Easy chicken satay pasta salad

Why You’ll Love This Chicken Satay Pasta Salad

  • Full of Thai-inspired flavors
  • High in protein
  • Great for meal prep
  • Delicious served cold
  • Perfect for potlucks and picnics
  • Easy to customize
  • No mayonnaise required
Ingredients including diced chicken breast, chopped basil, dry pasta, chopped red pepper, peanuts, shredded carrots and peanut dressing.
Ready to make the satay pasta salad

Ingredients & Substitutions

Whole Grain Bow Tie Pasta

I like whole grain bow ties because they hold the dressing beautifully. Other great options:

  • Rotini
  • Penne
  • Fusilli
  • Gluten-free pasta
  • Brown rice pasta

Sesame Ginger Dressing

I usually use a bottled sesame ginger dressing to keep things simple. One of my favorites is Newman’s Own Lite Sesame Ginger Dressing.

Peanut Butter

Just a couple of tablespoons transform the dressing into something reminiscent of chicken satay. You can also use:

Carrots

Add sweetness and crunch. A bag of shredded carrots works perfectly if you’re short on time.

Red Bell Pepper

Adds color and sweetness. Orange or yellow peppers work just as well.

Peanuts

For crunch and a classic satay flavor. Cashews would also be delicious.

Fresh Basil

Fresh basil gives the salad a surprising freshness. You could substitute:

  • Cilantro
  • Mint
  • A combination of both

Cooked Chicken

This recipe is perfect for:

  • Rotisserie chicken
  • Leftover grilled chicken
  • Poached chicken breast
  • Slow cooker chicken

Recipe Notes

This is one of those recipes that tastes even better after it sits for an hour or two in the refrigerator.

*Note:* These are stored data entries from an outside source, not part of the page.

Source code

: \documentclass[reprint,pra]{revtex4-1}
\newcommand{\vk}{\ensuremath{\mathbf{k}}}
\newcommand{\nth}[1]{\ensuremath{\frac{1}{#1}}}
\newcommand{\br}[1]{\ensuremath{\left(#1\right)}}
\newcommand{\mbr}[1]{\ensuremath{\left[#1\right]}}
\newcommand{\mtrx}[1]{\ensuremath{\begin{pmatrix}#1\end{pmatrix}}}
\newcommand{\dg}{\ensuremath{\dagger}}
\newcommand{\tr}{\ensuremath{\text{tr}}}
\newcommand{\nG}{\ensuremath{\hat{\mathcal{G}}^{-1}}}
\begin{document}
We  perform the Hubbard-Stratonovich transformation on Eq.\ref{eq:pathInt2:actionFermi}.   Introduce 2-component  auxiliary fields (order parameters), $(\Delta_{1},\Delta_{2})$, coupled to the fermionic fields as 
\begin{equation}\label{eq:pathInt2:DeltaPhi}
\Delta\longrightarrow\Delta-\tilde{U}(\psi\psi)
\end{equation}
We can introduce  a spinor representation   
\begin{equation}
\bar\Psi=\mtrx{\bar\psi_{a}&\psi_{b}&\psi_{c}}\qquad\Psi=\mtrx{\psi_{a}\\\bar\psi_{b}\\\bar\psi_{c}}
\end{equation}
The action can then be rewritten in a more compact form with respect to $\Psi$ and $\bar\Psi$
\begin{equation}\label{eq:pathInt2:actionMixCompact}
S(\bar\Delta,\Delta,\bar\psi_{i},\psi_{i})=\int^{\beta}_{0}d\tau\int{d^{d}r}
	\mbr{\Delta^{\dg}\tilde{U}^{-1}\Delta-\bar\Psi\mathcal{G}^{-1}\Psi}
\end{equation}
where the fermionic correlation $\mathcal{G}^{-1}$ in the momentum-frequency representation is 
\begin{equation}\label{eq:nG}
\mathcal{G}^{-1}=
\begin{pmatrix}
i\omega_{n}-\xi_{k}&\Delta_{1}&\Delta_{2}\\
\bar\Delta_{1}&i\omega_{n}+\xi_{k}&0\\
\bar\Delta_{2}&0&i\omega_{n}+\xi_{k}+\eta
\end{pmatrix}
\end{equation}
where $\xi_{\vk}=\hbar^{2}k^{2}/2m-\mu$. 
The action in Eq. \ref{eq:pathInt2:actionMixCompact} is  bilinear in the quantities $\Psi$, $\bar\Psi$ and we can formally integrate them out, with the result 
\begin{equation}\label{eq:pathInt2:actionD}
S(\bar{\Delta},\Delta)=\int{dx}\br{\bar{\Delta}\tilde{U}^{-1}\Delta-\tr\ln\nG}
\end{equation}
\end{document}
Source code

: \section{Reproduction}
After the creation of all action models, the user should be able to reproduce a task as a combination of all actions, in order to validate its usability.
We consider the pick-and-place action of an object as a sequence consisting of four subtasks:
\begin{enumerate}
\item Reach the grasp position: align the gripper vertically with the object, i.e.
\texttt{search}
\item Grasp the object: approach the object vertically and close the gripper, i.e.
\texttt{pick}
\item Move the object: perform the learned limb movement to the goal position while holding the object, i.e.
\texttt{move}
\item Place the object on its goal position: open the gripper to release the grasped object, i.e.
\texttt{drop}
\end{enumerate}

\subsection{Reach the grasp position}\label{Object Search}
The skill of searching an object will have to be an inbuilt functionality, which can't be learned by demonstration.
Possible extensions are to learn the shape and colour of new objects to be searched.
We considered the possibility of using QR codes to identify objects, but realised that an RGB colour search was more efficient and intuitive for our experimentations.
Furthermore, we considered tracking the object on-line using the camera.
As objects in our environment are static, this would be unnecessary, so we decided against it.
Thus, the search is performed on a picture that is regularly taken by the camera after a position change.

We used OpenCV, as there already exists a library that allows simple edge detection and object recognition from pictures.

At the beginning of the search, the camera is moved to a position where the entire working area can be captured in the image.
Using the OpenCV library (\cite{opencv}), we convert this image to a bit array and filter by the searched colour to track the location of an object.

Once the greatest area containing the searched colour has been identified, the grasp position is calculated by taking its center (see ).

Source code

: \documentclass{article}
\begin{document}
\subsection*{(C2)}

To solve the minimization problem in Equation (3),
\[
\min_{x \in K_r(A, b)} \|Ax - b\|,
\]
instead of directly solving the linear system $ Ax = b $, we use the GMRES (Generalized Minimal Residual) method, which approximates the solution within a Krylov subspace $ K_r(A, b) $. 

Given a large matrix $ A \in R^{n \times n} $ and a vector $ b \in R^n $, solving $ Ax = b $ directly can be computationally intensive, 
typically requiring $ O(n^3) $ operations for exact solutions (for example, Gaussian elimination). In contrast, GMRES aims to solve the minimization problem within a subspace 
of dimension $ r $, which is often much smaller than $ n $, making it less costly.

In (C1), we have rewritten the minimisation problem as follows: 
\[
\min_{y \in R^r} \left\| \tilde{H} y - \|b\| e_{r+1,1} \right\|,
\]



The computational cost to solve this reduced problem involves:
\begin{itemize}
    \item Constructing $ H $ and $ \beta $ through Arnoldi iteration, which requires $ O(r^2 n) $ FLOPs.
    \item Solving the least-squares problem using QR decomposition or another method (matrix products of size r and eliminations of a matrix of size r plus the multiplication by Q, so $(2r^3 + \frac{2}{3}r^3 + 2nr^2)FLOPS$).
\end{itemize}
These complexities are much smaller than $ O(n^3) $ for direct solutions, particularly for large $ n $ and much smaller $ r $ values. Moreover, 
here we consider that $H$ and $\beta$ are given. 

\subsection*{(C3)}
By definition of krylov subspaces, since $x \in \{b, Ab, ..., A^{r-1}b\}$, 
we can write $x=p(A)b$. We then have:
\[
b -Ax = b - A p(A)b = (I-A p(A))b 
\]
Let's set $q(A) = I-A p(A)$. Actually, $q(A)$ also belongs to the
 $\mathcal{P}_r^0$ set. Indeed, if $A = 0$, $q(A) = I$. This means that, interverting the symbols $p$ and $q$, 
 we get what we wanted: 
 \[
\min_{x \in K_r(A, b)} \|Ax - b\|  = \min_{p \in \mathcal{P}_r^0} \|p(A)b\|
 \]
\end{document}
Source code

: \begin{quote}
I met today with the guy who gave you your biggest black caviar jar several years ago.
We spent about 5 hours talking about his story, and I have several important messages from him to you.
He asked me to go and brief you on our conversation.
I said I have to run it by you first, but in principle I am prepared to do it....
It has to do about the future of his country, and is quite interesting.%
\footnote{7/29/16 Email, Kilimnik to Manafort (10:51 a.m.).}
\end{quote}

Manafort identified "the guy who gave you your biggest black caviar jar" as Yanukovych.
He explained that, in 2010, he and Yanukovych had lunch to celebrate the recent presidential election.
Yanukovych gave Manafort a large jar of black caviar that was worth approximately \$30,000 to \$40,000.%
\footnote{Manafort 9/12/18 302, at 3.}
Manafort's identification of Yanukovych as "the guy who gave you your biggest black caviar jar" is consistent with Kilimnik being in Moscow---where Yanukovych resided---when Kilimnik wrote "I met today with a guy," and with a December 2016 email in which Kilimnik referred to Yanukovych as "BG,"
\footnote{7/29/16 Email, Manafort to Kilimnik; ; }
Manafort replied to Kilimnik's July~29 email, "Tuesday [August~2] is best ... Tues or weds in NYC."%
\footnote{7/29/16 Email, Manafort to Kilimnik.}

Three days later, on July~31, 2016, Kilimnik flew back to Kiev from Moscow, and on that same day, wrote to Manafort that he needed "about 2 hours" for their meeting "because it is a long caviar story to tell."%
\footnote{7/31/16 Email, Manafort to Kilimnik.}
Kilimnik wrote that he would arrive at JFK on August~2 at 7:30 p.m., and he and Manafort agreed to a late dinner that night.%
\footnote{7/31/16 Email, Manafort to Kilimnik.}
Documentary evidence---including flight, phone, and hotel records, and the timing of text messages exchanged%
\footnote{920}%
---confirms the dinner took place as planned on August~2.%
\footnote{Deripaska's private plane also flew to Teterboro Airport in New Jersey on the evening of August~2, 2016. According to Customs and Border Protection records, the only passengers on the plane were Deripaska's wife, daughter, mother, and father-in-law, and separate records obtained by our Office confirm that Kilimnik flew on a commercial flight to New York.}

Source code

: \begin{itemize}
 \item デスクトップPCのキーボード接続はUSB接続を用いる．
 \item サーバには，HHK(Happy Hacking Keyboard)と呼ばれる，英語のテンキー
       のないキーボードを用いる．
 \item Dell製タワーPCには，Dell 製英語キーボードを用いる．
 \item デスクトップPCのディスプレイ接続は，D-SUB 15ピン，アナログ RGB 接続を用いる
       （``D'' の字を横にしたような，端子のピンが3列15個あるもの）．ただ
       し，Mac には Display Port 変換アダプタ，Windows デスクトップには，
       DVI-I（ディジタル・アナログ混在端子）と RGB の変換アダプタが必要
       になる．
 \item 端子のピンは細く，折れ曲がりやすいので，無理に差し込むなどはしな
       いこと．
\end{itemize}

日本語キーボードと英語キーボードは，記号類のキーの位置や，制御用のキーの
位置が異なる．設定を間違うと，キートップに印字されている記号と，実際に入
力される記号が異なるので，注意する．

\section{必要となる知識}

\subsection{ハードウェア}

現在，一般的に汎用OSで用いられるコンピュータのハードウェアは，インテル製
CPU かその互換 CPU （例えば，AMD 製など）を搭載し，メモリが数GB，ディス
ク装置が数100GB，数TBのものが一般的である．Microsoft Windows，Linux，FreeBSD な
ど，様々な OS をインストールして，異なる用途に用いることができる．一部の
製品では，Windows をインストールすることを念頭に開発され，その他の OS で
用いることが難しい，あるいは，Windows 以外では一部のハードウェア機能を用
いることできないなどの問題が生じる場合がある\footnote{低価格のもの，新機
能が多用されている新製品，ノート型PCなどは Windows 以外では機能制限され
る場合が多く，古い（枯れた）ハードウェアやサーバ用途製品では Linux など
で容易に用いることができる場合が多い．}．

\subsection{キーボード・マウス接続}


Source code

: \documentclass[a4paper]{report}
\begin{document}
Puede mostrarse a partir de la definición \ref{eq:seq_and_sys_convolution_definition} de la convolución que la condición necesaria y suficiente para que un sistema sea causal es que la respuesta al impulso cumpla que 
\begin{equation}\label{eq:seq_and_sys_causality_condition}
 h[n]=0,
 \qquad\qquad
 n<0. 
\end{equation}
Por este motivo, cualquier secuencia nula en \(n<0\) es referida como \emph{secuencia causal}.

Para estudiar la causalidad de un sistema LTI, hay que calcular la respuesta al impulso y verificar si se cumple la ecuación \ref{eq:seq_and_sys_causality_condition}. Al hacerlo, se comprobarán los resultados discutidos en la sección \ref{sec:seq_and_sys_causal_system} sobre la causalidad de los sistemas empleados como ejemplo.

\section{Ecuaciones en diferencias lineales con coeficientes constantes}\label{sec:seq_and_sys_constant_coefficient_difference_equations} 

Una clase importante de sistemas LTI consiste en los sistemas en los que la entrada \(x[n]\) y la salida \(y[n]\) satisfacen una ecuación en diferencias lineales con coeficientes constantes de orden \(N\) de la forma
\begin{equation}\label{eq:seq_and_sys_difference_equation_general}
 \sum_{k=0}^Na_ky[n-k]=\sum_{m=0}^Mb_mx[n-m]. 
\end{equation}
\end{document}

The flavors mingle beautifully.

I often make it in the morning for lunch or prepare it the day before if I’m bringing it to a gathering.

How to Make Satay Pasta Salad with Chicken

Step 1

Cook the pasta according to package directions. Drain and rinse under cold water until cool. Transfer to a large bowl.

Step 2

Meanwhile make the dressing: Whisk together sesame ginger dressing and peanut butter until smooth.

Mixing sesame dressing and peanut butter in mixing bowl.
Mixing dressing for pasta salad

Step 3

Add to the pasta:

  • Cooked chicken
  • Carrots
  • Bell pepper
  • Chopped peanuts
  • Basil
Mixing pasta, chopped basil, red bell pepper, shredded carrots and chopped peanuts in mixing bowl.
Mix together pasta, basil, red bell pepper, carrots and peanuts

Step 4

Pour the dressing over the salad and toss until evenly coated.

Mixing chicken satay pasta salad in mixing bowl with wooden spoon.
Pour in the dressing and mix well

Step 5

Sprinkle with extra peanuts before serving, if desired.

Peanut satay pasta salad with chicken in white bowl.
Peanut satay pasta salad with chicken

Recipe Notes

This is one of those recipes that tastes even better after it sits for an hour or two in the refrigerator.

The flavors mingle beautifully.

I often make it in the morning for lunch or prepare it the day before if I’m bringing it to a gathering.

Variations

Make it Vegetarian

Replace the chicken with:

  • Baked tofu
  • Edamame
  • Chickpeas

Add More Vegetables

  • Cucumbers
  • Snap peas
  • Shredded cabbage
  • Green onions

Add a Little Heat

  • Sriracha
  • Chili garlic sauce
  • Crushed red pepper

How Many Calories and WW Points?

According to my calculations, each serving has 302 calories and 6 WW Points.

To see your WW Points for this recipe, track it in the WW App!
(You must be logged into WW on a smartphone or tablet.)
8 PointsPlus (Old plan)

Storage

Store leftovers in an airtight container in the refrigerator for up to 3 days. If the pasta absorbs some of the dressing, stir in a splash of extra dressing before serving.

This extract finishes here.